La musica – e quando parlo di musica mi riferisco a quella pop e rock – non ha cantato soltanto il rombo dei motori, la velocità sfrenata e le auto e le moto che sfrecciano sulle lunghe strade della California. Anche la povera e bistrattata bicicletta ha dato l’ispirazione a molti musicisti. Questo è un suggerimento di ciclo-playlist tutto personale.

1. Bike, Pink Floyd (1967), dalla riedizione dell’album di esordio The Piper at the Gates of Dawn. La bici visionaria e stralunata di Syd Barrett resta una delle pietre miliari della psichedelia.

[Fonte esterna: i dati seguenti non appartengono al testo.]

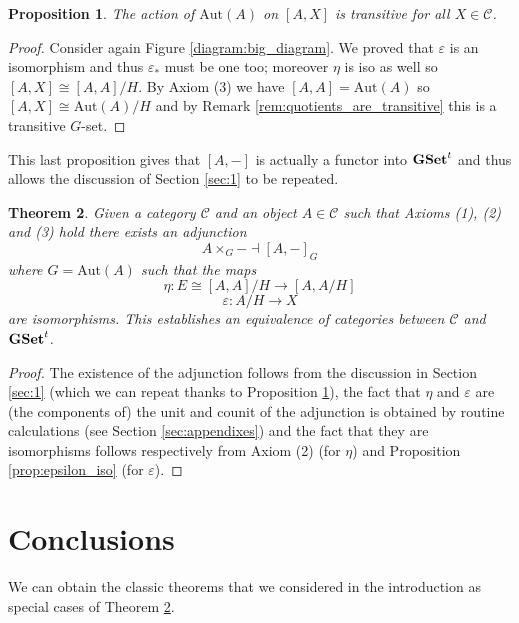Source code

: \documentclass[italian, 12pt, reqno]{article}
\theoremstyle{myteo}
\newtheorem{theorem}{Theorem}[section]
\newtheorem{proposition}[theorem]{Proposition}
\numberwithin{equation}{section}
\newcommand{\cat}[1]{\mathscr{#1}}
\newcommand{\tgset}{\text{\textbf{GSet}}^t}
\newcommand{\homs}[2]{[#1, #2]}
\newcommand{\fun}[3]{#1\colon#2\to #3}
\begin{document}
\begin{proposition}
  \label{prop:transitive_action}
  The action of \(\text{Aut}(A)\) on \(\homs{A}{X}\) is transitive for all \(X\in\cat{C}\).
\end{proposition}

\begin{proof}
  Consider again Figure \ref{diagram:big_diagram}.
  We proved that \(\varepsilon\) is an isomorphism and thus \(\varepsilon_*\) must be one too; moreover \(\eta\) is iso as well so \([A, X] \cong [A, A]/H\).
  By Axiom (3) we have \([A, A] = \text{Aut}(A)\) so \([A, X] \cong \text{Aut}(A)/H\) and by Remark \ref{rem:quotients_are_transitive} this is a transitive \(G\)-set.
\end{proof}

This last proposition gives that \([A, -]\) is actually a functor into \(\tgset\) and thus allows the discussion of Section \ref{sec:1} to be repeated.

\begin{theorem}
  \label{theo:galois}
  Given a category \(\cat{C}\) and an object \(A\in\cat{C}\) such that Axioms (1), (2) and (3) hold there exists an adjunction
  \[A\times_G- \dashv \homs{A}{-}_G\]
  where \(G = \text{Aut}(A)\) such that the maps
  \[\fun{\eta}{E\cong \homs{A}{A}/H}{\homs{A}{A/H}}\]
  \[\fun{\varepsilon}{A/H}{X}\]
  are isomorphisms.
  This establishes an equivalence of categories between \(\cat{C}\) and \(\tgset\).
\end{theorem}

\begin{proof}
  The existence of the adjunction follows from the discussion in Section \ref{sec:1} (which we can repeat thanks to Proposition \ref{prop:transitive_action}), the fact that \(\eta\) and \(\varepsilon\) are (the components of) the unit and counit of the adjunction is obtained by routine calculations (see Section \ref{sec:appendixes}) and the fact that they are isomorphisms follows respectively from Axiom (2) (for \(\eta\)) and Proposition \ref{prop:epsilon_iso} (for \(\varepsilon\)).
\end{proof}

\section{Conclusions}
\label{sec:conclusions}
We can obtain the classic theorems that we considered in the introduction as special cases of Theorem \ref{theo:galois}.
\end{document}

2. The Acoustic Motorbike, Luka Bloom (1992), dall’album omonimo. Una ballata folk elettro-acustica del cantautore irlandese Luka Bloom. Bellissima la definizione di bici come “motocicletta acustica”. Stanco del traffico che soffoca le nostre città /Che mi fa andar fuori, mi butta giù /Abbatte case, costruisce altre corsie/ Una volta era un problema, ora è follia/ Ho una soluzione che mi piace È Muddy /La Motocicletta Acustica /Allora vieni, salta sulla tua bici.

3. The bicycle Song, Red Hot Chilly Pepper, bonus track dell’album By the Way (2002), brano distribuito solo online. Il gruppo californiano ci invita a non dimenticare che la bicicletta è stata una buona invenzione.

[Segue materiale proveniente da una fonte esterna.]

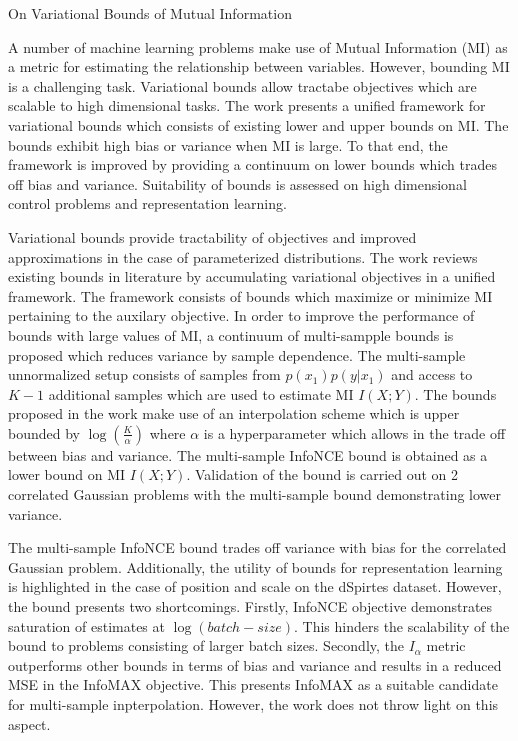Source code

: \documentclass[11pt,letterpaper]{article}
\begin{document}
\begin{center}
  \large{On Variational Bounds of Mutual Information}
\end{center}



A number of machine learning problems make use of Mutual Information (MI) as a metric for estimating the relationship between variables. However, bounding MI is a challenging task. Variational bounds allow tractabe objectives which are scalable to high dimensional tasks. The work presents a unified framework for variational bounds which consists of existing lower and upper bounds on MI. The bounds exhibit high bias or variance when MI is large. To that end, the framework is improved by providing a continuum on lower bounds which trades off bias and variance. Suitability of bounds is assessed on high dimensional control problems and representation learning. 

Variational bounds provide tractability of objectives and improved approximations in the case of parameterized distributions. The work reviews existing bounds in literature by accumulating variational objectives in a unified framework. The framework consists of bounds which maximize or minimize MI pertaining to the auxilary objective. In order to improve the performance of bounds with large values of MI, a continuum of multi-sampple bounds is proposed which reduces variance by sample dependence. The multi-sample unnormalized setup consists of samples from $p(x_{1})p(y|x_{1})$ and access to $K-1$ additional samples which are used to estimate MI $I(X;Y)$. The bounds proposed in the work make use of an interpolation scheme which is upper bounded by $\log(\frac{K}{\alpha})$ where $\alpha$ is a hyperparameter which allows in the trade off between bias and variance. The multi-sample InfoNCE bound is obtained as a lower bound on MI $I(X;Y)$. Validation of the bound is carried out on 2 correlated Gaussian problems with the multi-sample bound demonstrating lower variance.

The multi-sample InfoNCE bound trades off variance with bias for the correlated Gaussian problem. Additionally, the utility of bounds for representation learning is highlighted in the case of position and scale on the dSpirtes dataset. However, the bound presents two shortcomings. Firstly, InfoNCE objective demonstrates saturation of estimates at $\log(batch-size)$. This hinders the scalability of the bound to problems consisting of larger batch sizes. Secondly, the $I_{\alpha}$ metric outperforms other bounds in terms of bias and variance and results in a reduced MSE in the InfoMAX objective. This presents InfoMAX as a suitable candidate for multi-sample inpterpolation. However, the work does not throw light on this aspect. 
\end{document}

4. Bicycle Race, Queen, (1978), da Jazz. Non sono un fan dei Queen ma questo è il brano rock a tema ciclistico più famoso di sempre. Indimenticabile soprattutto per le 60 e più cicliste che gareggiano nude nel video (all’epoca censurato). L’idea della pedalata “nature” verrà ripresa anni dopo in alcuni eventi di Critical Mass, le manifestazioni di ciclisti urbani in diverse metropoli del pianeta.

5. My White Bicycle, Tomorrow (1968). È il singolo di esordio di questa band psichedelica inglese, contemporanea di Pink Floyd e Soft Machine, in cui militava Steve Howe, futuro chitarrista degli Yes. Scritto durante un viaggio in Olanda, è un esplicito riferimento alle biciclette bianche dei Provos di Amsterdam, che faranno proprio della. Il brano verrà ripreso nel 1975 in versione hard rock dai Nazareth.

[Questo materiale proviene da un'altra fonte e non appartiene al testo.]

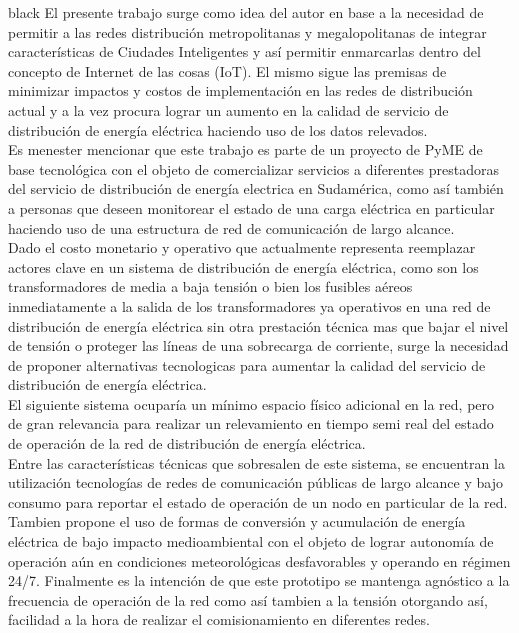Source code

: \documentclass[11pt]{charter}
\begin{document}
\begin{consigna}{black}
El presente trabajo surge como idea del autor en base a la necesidad de permitir a las redes distribución metropolitanas y megalopolitanas de integrar características de Ciudades Inteligentes y así permitir enmarcarlas dentro del concepto de Internet de las cosas (IoT). El mismo sigue las premisas de minimizar impactos y costos de implementación en las redes de distribución actual y a la vez procura lograr un aumento en la calidad de servicio de distribución de energía eléctrica haciendo uso de los datos relevados.\\
Es menester mencionar que este trabajo es parte de un proyecto de PyME de base tecnológica con el objeto de comercializar servicios a diferentes prestadoras del servicio de distribución de energía electrica en Sudamérica, como así también a personas que deseen monitorear el estado de una carga eléctrica en particular haciendo uso de una estructura de red de comunicación de largo alcance.\\
Dado el costo monetario y operativo que actualmente representa reemplazar actores clave en un sistema de distribución de energía eléctrica, como son los transformadores de media a baja tensión o bien los fusibles aéreos inmediatamente a la salida de los transformadores ya operativos en una red de distribución de energía eléctrica sin otra prestación técnica mas que bajar el nivel de tensión o proteger las líneas de una sobrecarga de corriente, surge la necesidad de proponer alternativas tecnologicas para aumentar la calidad del servicio de distribución de energía eléctrica.\\
El siguiente sistema ocuparía un mínimo espacio físico adicional en la red, pero de gran relevancia para realizar un relevamiento en tiempo semi real del estado de operación de la red de distribución de energía eléctrica.\\
Entre las características técnicas que sobresalen de este sistema, se encuentran la utilización tecnologías de redes de comunicación públicas de largo alcance y bajo consumo para reportar el estado de operación de un nodo en particular de la red. Tambien propone el uso de formas de conversión y acumulación de energía eléctrica de bajo impacto medioambiental con el objeto de lograr autonomía de operación aún en condiciones meteorológicas desfavorables y operando en régimen 24/7. Finalmente es la intención de que este prototipo se mantenga agnóstico a la frecuencia de operación de la red como así tambien a la tensión otorgando así, facilidad a la hora de realizar el comisionamiento en diferentes redes.\\



\end{consigna}
\end{document}
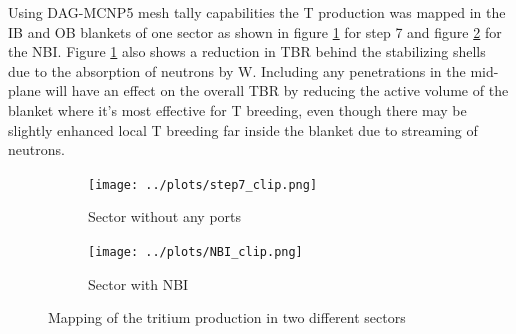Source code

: \documentclass[12pt, letterpaper]{elsarticle}
\begin{document}
Using DAG-MCNP5 mesh tally capabilities the T production was mapped in the IB and OB blankets of one sector as shown in figure \ref{fig:step7} for step 7 and figure \ref{fig:NBI} for the NBI. Figure \ref{fig:step7} also shows a reduction in TBR behind the stabilizing shells due to the absorption of neutrons by W. Including any penetrations in the mid-plane will have an effect on the overall TBR by reducing the active volume of the blanket where it's most effective for T breeding, even though there may be slightly enhanced local T breeding far inside the blanket due to streaming of neutrons.
\begin{figure}[h!]
\centering
\begin{subfigure}{0.49\textwidth}
  \centering
  \texttt{[image: ../plots/step7\_clip.png]}
  \caption{Sector without any ports}
  \label{fig:step7}
\end{subfigure}
\begin{subfigure}{0.49\textwidth}
  \centering
  \texttt{[image: ../plots/NBI\_clip.png]}
  \caption{Sector with NBI}
  \label{fig:NBI}
\end{subfigure}
\caption{Mapping of the tritium production in two different sectors}
\label{fig:TBR mapping}
\end{figure}
\end{document}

6. Riding on My Bike, Madness (1982). Ciclismo urbano e adrenalina in questa ballata ska dei Madness, contenuta nell’EP Driving my car.

7. Fast Cars, The Buzzcocks (1978), da Another Music in a Different Kitchen. Questo brano dei Buzzcocks, punk band d’annata originaria di Manchester, non è un elogio della bicicletta, ma un’invettiva contro le automobili, soprattutto quelle veloci (Fast cars, fast cars, I hate fast cars…)

8. Motorcrash, The Sugarcubes (1988). Dal primo gruppo storico dell’islandese Bjork. Una ragazza, viaggiando in bicicletta, assiste a un terribile incidente automobilistico… Canzone forse autobiografica.

9. Bicycle, Bicycle, You are My Bicycle, Be Your Own Pet (2006) Il brano è tratto dal disco di esordio di questa band garage di Nashville, Tennessee. Il loro messaggio è chiaro: “We ride bikes, cars are for idiots”.

10. Bike ride to the moon, The Dukes of Stratosphear (1988). Sono gli alter ego dei britannici XTC, devoti alla psichedelia degli anni Sessanta. La bici può accompagnare in viaggi straordinari, fuori dalle consuetudini e dal senso comune. I Duchi della Stratosfera, così come Bernard Fischman, autore del libro Man who rode 10-speed bicycle to the moon (1979) , l’hanno usata per andare fin sulla Luna.

11. Tetes de Bois. La bicicletta. E per chiudere questa bellissima e malinconica ballata acustica degli italiani Tetes de Bois. La band, da sempre sensibile ai temi ambientali, ha inventato il primo eco spettacolo al mondo alimentato a pedali, con l’energia elettrica per il palco generata da 128 spettatori volontari, che con le loro biciclette agganciate a uno speciale cavalletto collegato a una dinamo, hanno pedalato per tutta la durata dello spettacolo.